The Governor intends to ask the legislature to suspend Prop. 98 which guarantees a minimum amount of State funding for education, it will take a 2/3rds vote from the legislatures to accomplish this.

California already ranks near the bottom across the nation, 42nd, when it comes to school spending. At the same time, spending on the Prison system the last four years has grown by 74%. This is not to say that the Prison system won’t be affected by the cuts, the Governor has proposed releasing nonviolent, non-serious, non-sex offenders from prison if they have less than 20 months remaining on their sentences in order to free up 22,000 beds and save $400 million.

Health Care will also be impacted by the proposed budget. The Governor is looking to save $1.6 billion dollars. Across the board Medi-Cal services will be cut and some services eliminated. The Governor also wants to close state parks and public beaches, etcetera. Is this a California that we want to live in?

And while the Governor has proposed massive cuts, he has failed to identify any revenue generating sources that could alleviate some of the need for cuts. For example he could restore the vehicle license fee that would add $5 billion to the coffers. Tax the oil that is taken out of the ground in California, and/or impose a surtax on upper incomes.

The Governor has presented his budget plan which appears as if it was crafted to force the legislatures to decide what their priorities will be, what will they cut and what will be spared. More importantly it puts the burden of addressing the need for increased revenue on the shoulders of our elected officials. The question is, are the shoulders of our elected officials broad enough/strong enough to deal with this $14 billion dollar deficit and still maintain adequate funding for the future of our state - the children and their education?

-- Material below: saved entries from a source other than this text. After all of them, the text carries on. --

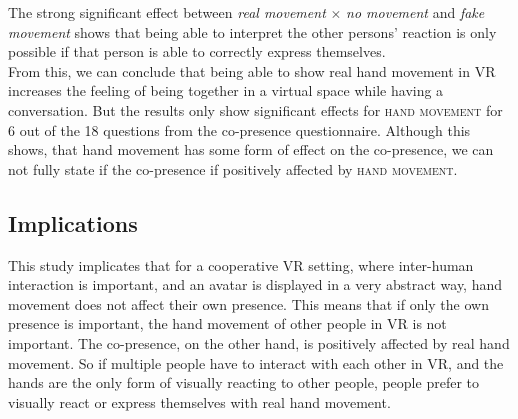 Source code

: \documentclass[english,runningheads,a4paper]{llncs}[2018/03/10]
\begin{document}
The strong significant effect between \textit{real movement} $\times$ \textit{no movement} and \textit{fake movement} shows that being able to interpret the other persons' reaction is only possible if that person is able to correctly express themselves. \\ \linebreak
From this, we can conclude that being able to show real hand movement in VR increases the feeling of being together in a virtual space while having a conversation.
But the results only show significant effects for \textsc{hand movement} for 6 out of the 18 questions from the co-presence questionnaire.
Although this shows, that hand movement has some form of effect on the co-presence, we can not fully state if the co-presence if positively affected by \textsc{hand movement}.



\subsection{Implications}
This study implicates that for a cooperative VR setting, where inter-human interaction is important, and an avatar is displayed in a very abstract way, hand movement does not affect their own presence.
This means that if only the own presence is important, the hand movement of other people in VR is not important.
The co-presence, on the other hand, is positively affected by real hand movement. 
So if multiple people have to interact with each other in VR, and the hands are the only form of visually reacting to other people, people prefer to visually react or express themselves with real hand movement.
\end{document}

The state legislatures are going to have to decide what kind of California we will live in. The budget in of it self defines the priorities of the state, and one of the questions the legislatures will have to answer is: is education a priority or is it a throw away that can it be manipulated to balance a budget?

In the meantime teacher moral is at an all time low, and for the 1000’s of teachers across the state that will receive a pink slip, their world will be turned upside down as they try to salvage a life and a beginning of a career that is now snatched away from them. What will their future hold?